#### Problem to solve:
Reproduce the listing below in full and exactly; no pictures belong in the copy.

== Segment start ==

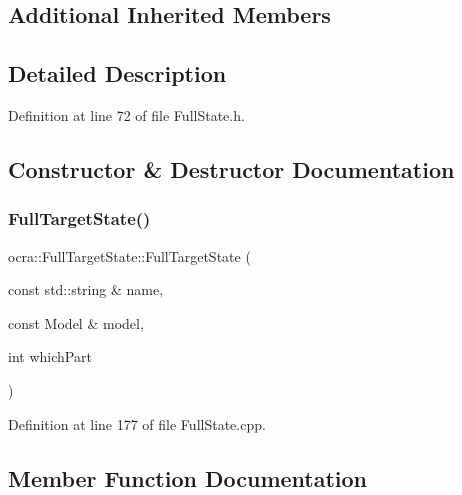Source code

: \subsection*{Additional Inherited Members}


\subsection{Detailed Description}


Definition at line 72 of file Full\+State.\+h.



\subsection{Constructor \& Destructor Documentation}
\hypertarget{classocra_1_1FullTargetState_a8164de6021f986fb82022b2fed1e0402}{}\label{classocra_1_1FullTargetState_a8164de6021f986fb82022b2fed1e0402} 
\subsubsection{\texorpdfstring{Full\+Target\+State()}{FullTargetState()}}
{\footnotesize\ttfamily ocra\+::\+Full\+Target\+State\+::\+Full\+Target\+State (\begin{DoxyParamCaption}\item[{const std\+::string \&}]{name,  }\item[{const Model \&}]{model,  }\item[{int}]{which\+Part }\end{DoxyParamCaption})}



Definition at line 177 of file Full\+State.\+cpp.



\subsection{Member Function Documentation}
\hypertarget{classocra_1_1FullTargetState_ad7a1b06462ba3cc348e5634e1a0db0b2}{}\label{classocra_1_1FullTargetState_ad7a1b06462ba3cc348e5634e1a0db0b2}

== Segment end ==

#### Final answer:
Source code

: \subsection*{Additional Inherited Members}


\subsection{Detailed Description}


Definition at line 72 of file Full\+State.\+h.



\subsection{Constructor \& Destructor Documentation}
\hypertarget{classocra_1_1FullTargetState_a8164de6021f986fb82022b2fed1e0402}{}\label{classocra_1_1FullTargetState_a8164de6021f986fb82022b2fed1e0402} 
\subsubsection{\texorpdfstring{Full\+Target\+State()}{FullTargetState()}}
{\footnotesize\ttfamily ocra\+::\+Full\+Target\+State\+::\+Full\+Target\+State (\begin{DoxyParamCaption}\item[{const std\+::string \&}]{name,  }\item[{const Model \&}]{model,  }\item[{int}]{which\+Part }\end{DoxyParamCaption})}



Definition at line 177 of file Full\+State.\+cpp.



\subsection{Member Function Documentation}
\hypertarget{classocra_1_1FullTargetState_ad7a1b06462ba3cc348e5634e1a0db0b2}{}\label{classocra_1_1FullTargetState_ad7a1b06462ba3cc348e5634e1a0db0b2}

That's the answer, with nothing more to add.